A survey by the Central Statistics Office on the well-being and lifestyle of people under Level 5 restrictions has found that 11.5% of respondents felt downhearted, or depressed, all or most of the time.
It compares with 5.5% of respondents surveyed in April.
In November, more than one in three respondents rated their overall life satisfaction as 'low' compared with 29.6% in April and 8.7% in 2018.
Just over 39% of respondents believe that, within the next 12 months, their lives will return to something like it was before the onset of the Covid-19 crisis.
Over 45% of people believe it will be between one and two years.
More than two in ten respondents who consume alcohol reported an increase in their alcohol consumption, compared with before the onset of the Covid-19 crisis.
More than four in ten respondents said that their consumption of junk food and sweets had increased.
Almost three in ten people said spending more quality time with the people they live with is an aspect of their lives that has changed for the better.
Of those working from home, 27.3% said they were finding it more difficult, 37% said it was getting easier and 35.6% said there was no difference as time passes.
The survey found that more than 71% of respondents believed the Level 5 response was appropriate.
The survey involved an online electronic questionnaire with a sample size of 1,585 individuals.
Meanwhile, the Government has started a new campaign to give young people badly affected by the restrictions an outlet to voice their experiences.
Assistant Secretary at the Department of the Taoiseach Liz Canavan said that the movement, #antiviral, is available now on social media channels such as Facebook, Instagram, YouTube and TikTok.
She said that young people have been particularly badly affected by restrictions this year.
"From school closures, to restrictions on meeting friends, from not being able to attend college in person, not being able to get a job, to missing out on so many rites of passage and formative experiences," she said.
A number of departments and outside groups have been consulted to find out more about the effects of this, Ms Canavan said.
She added: "As a group they have sometimes been unfairly highlighted for images of non-compliance that appear from time to time on social media.

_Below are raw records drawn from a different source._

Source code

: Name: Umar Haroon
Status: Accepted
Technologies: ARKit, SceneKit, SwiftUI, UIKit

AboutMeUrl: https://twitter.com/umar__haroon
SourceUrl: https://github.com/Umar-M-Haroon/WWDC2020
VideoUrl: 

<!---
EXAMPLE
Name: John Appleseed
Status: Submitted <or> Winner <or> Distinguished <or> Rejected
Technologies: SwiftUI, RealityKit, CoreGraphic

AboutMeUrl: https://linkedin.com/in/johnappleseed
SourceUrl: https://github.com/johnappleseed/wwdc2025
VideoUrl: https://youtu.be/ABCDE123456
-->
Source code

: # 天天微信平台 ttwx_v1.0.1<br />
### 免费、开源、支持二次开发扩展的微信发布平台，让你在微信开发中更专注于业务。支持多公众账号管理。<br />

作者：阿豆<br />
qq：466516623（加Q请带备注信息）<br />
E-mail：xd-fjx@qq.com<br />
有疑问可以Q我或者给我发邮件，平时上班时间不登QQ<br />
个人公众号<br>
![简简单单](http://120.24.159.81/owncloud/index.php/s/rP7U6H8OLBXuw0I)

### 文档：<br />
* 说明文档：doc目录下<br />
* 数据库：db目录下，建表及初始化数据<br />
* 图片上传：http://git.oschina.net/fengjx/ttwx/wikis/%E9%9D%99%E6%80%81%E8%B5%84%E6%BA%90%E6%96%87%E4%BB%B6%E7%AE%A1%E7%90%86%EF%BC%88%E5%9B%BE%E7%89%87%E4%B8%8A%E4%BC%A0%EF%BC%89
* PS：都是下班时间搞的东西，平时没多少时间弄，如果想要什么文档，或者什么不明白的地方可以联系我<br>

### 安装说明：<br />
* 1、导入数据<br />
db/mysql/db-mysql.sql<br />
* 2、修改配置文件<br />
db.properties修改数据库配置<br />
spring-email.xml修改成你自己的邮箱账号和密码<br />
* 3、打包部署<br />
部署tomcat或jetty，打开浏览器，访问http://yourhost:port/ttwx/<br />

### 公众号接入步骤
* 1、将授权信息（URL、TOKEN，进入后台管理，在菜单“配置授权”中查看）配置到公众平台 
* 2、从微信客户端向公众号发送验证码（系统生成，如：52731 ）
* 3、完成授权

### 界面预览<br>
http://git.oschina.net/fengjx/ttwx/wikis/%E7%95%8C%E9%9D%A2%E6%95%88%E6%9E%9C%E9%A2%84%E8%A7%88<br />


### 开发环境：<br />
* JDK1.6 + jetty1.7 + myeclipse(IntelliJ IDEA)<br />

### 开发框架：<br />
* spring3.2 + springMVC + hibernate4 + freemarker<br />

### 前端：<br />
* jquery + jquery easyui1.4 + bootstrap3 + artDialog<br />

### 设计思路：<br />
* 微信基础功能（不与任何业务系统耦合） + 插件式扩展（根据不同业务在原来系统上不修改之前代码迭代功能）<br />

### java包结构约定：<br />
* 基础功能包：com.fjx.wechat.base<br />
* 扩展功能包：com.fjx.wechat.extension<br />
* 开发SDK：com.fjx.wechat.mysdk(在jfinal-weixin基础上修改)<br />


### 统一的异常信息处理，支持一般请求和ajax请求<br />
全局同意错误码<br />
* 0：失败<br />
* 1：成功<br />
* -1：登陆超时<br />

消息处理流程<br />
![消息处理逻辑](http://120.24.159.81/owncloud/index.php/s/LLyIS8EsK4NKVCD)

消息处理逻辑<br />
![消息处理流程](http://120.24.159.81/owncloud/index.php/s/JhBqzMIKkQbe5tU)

"We don't believe this represents the behaviour of the majority. We have seen incident rates fall among young people. We know the enormous effort and sacrifice this takes.
"We want to emphasise the positive behaviours of the majority and to give this silent majority a forum to make their voices heard."
Ms Canavan also said that Christmas will be different this year, but has urged people to celebrate safely in the coming weeks.